Given that (¬G ^ N) is true,
N is true,
G is false,

¬N is false
G is false

¬N v G is false,
Therefore, N -/-> G

A narrative game is not broken by its nature as a narrative game (though this does not preclude it from being broken in addition to it's nature as a narrative game).

...

Is that more clear?

Ugh, formal logic. What a waste of time. You could have said the same thing in six words with much more clarity.

I've never seen narrative-mechanical-integration that wasn't either at least slightly unbalanced or pure GM fiat. Sometimes it wasn't bad enough to screw the game up though.

Not sure why you object to my response to the tank thing. A tank is a construct of narrative, a free thing, not a thing that can be balanced.

Never played 4th edition, but I've heard good things about it. Can't comment much.

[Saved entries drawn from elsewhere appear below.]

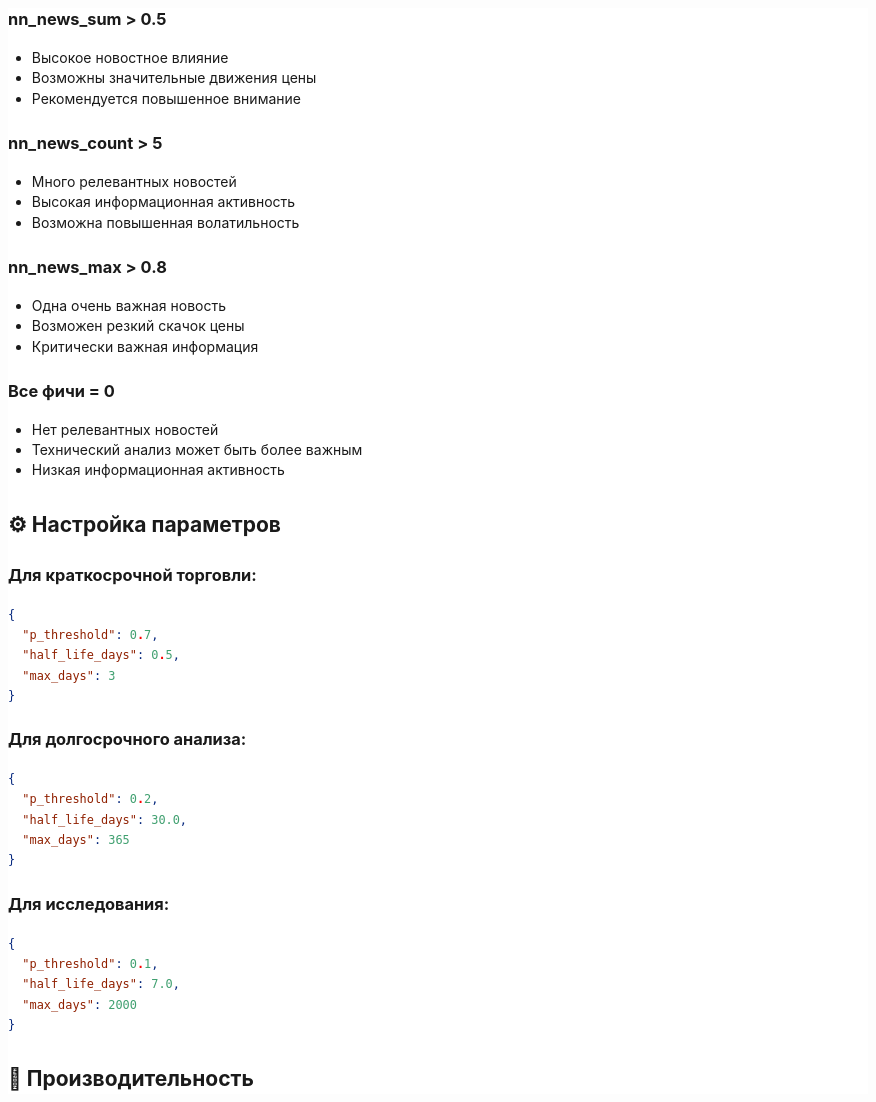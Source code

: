 ### **nn_news_sum > 0.5**
- Высокое новостное влияние
- Возможны значительные движения цены
- Рекомендуется повышенное внимание

### **nn_news_count > 5**
- Много релевантных новостей
- Высокая информационная активность
- Возможна повышенная волатильность

### **nn_news_max > 0.8**
- Одна очень важная новость
- Возможен резкий скачок цены
- Критически важная информация

### **Все фичи = 0**
- Нет релевантных новостей
- Технический анализ может быть более важным
- Низкая информационная активность

## ⚙️ Настройка параметров

### Для краткосрочной торговли:
```json
{
  "p_threshold": 0.7,
  "half_life_days": 0.5,
  "max_days": 3
}
```

### Для долгосрочного анализа:
```json
{
  "p_threshold": 0.2,
  "half_life_days": 30.0,
  "max_days": 365
}
```

### Для исследования:
```json
{
  "p_threshold": 0.1,
  "half_life_days": 7.0,
  "max_days": 2000
}
```

## 🚀 Производительность
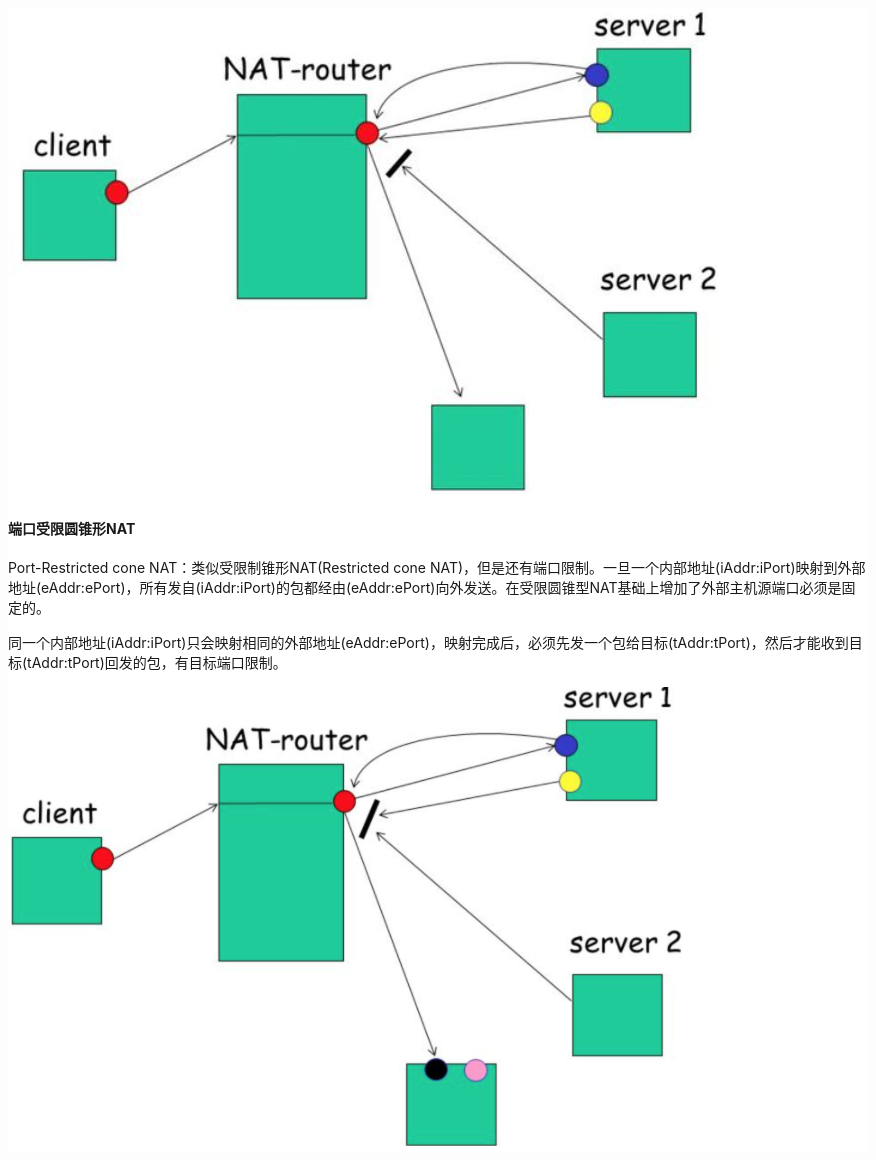 ![image-20210903172414476](WebRTC入门.assets/image-20210903172414476.png)

#### 端口受限圆锥形NAT

Port-Restricted cone NAT：类似受限制锥形NAT(Restricted cone NAT)，但是还有端口限制。一旦一个内部地址(iAddr:iPort)映射到外部地址(eAddr:ePort)，所有发自(iAddr:iPort)的包都经由(eAddr:ePort)向外发送。在受限圆锥型NAT基础上增加了外部主机源端口必须是固定的。

同一个内部地址(iAddr:iPort)只会映射相同的外部地址(eAddr:ePort)，映射完成后，必须先发一个包给目标(tAddr:tPort)，然后才能收到目标(tAddr:tPort)回发的包，有目标端口限制。

![image-20210903172400947](WebRTC入门.assets/image-20210903172400947.png)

If the Ring's fluff makes it sound like it works in a way that it doesn't work, that's just bad fluff-writing.

Now, it's hard for me to follow your argument, but I think it goes something like this:

"In game, all kinds of stuff happens. This stuff won't all be part of the game's mechanics, and some of it will be important. So non-mechanical stuff affects mechanics."

This is actually mostly true.

But it's not relevant to how you should write, because what people choose to do with the rules is up to them. All you can do when writing rules is make them work in a vacuum. You don't have air to work with, and if you get some it'll be different from all the other airs. So you have to write in a vacuum, whether you like it or not.

Rules do exist in a vacuum, even if they're taken out of that vacuum when they're used.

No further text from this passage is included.